Vivre dans un logement universitaire n’est jamais chose totalement aisée, ni instinctive : l’intimité y est forcément mise entre parenthèses, la vie en commun nous rappelle à certains détails importants, et le confort n’est pas toujours au rendez-vous. Nulle chance que les cités U russes, les fameux obchtchejitié, ne dérogent à la règle. Plus encore, ils sont un symbole de la Russie, un concentré de ce qu’elle peut offrir de rigidités administratives, d’incompréhensions, d’absurde parfois, mais aussi de belles expériences, de rencontres et de souvenirs mémorables.
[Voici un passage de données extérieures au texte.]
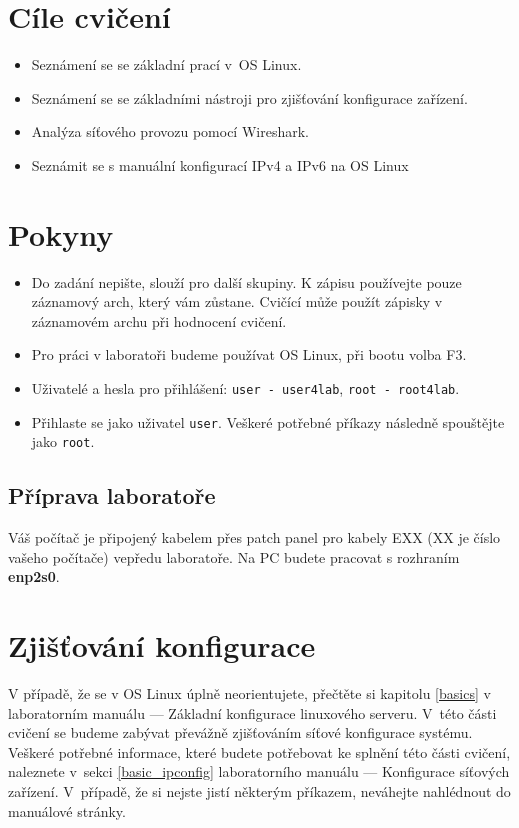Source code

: \section*{Cíle cvičení}
\begin{itemize}
	\item Seznámení se se základní prací v~OS Linux.
	\item Seznámení se se základními nástroji pro zjišťování konfigurace zařízení.
	\item Analýza síťového provozu pomocí Wireshark.
	\item Seznámit se s manuální konfigurací IPv4 a IPv6 na OS Linux
\end{itemize}

\section*{Pokyny}
\begin{itemize}
\item Do zadání nepište, slouží pro další skupiny. K zápisu používejte pouze
  záznamový arch, který vám zůstane. Cvičící může použít zápisky v záznamovém
    archu při hodnocení cvičení.
\item Pro práci v laboratoři budeme používat OS Linux, při bootu volba F3.
\item Uživatelé a hesla pro přihlášení: \texttt{user - user4lab}, \texttt{root - root4lab}.
\item Přihlaste se jako uživatel \texttt{user}. Veškeré potřebné příkazy následně spouštějte jako \texttt{root}.
\end{itemize}

\subsection*{Příprava laboratoře}
Váš počítač je připojený kabelem přes patch panel
pro kabely EXX (XX je číslo vašeho počítače) vepředu laboratoře. Na PC budete
pracovat s rozhraním {\bf enp2s0}.

\section{Zjišťování konfigurace}
V případě, že se v OS Linux úplně neorientujete, přečtěte si kapitolu \ref{basics} v
laboratorním manuálu --- Základní konfigurace linuxového serveru. V~této části cvičení se
budeme zabývat převážně zjišťováním síťové konfigurace systému. Veškeré potřebné
informace, které budete potřebovat ke splnění této části cvičení, naleznete
v~sekci \ref{basic_ipconfig} laboratorního manuálu --- Konfigurace síťových zařízení. V~případě, že si nejste jistí některým příkazem, neváhejte nahlédnout do manuálové stránky.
Étudiant à Moscou pendant un an, j’ai vécu dans l’un d’eux, y ai rencontré des personnes de toutes les nationalités et me suis lié d’amitié avec certaines, qui ont accepté de me livrer leur témoignage pour tenter de donner à voir ce que les internats russes ont de si particulier, de décrire à quel point ils sont indescriptibles.

Nastia, Natacha, Hekmat, Jules, Vanella, Yanis et Agathe

Quand l’adaptation fait loi

Notre obchtchejitié, situé non loin du centre de Moscou, comporte 16 étages, majoritairement occupés par des étudiants russes, dont deux réservés aux étudiants internationaux en échange universitaire. Chaque étage comprend une cuisine commune ainsi que deux lave-linges, et 14 blocs. Ces derniers sont tous similaires : une chambre de deux personnes, une de trois, ainsi qu’une salle de bain commune à ces cinq résidents. Une chose est sûre : en y arrivant pour la première fois, on sait qu’on y sera déstabilisé et qu’on y fera des découvertes. Quelles qu’elles soient.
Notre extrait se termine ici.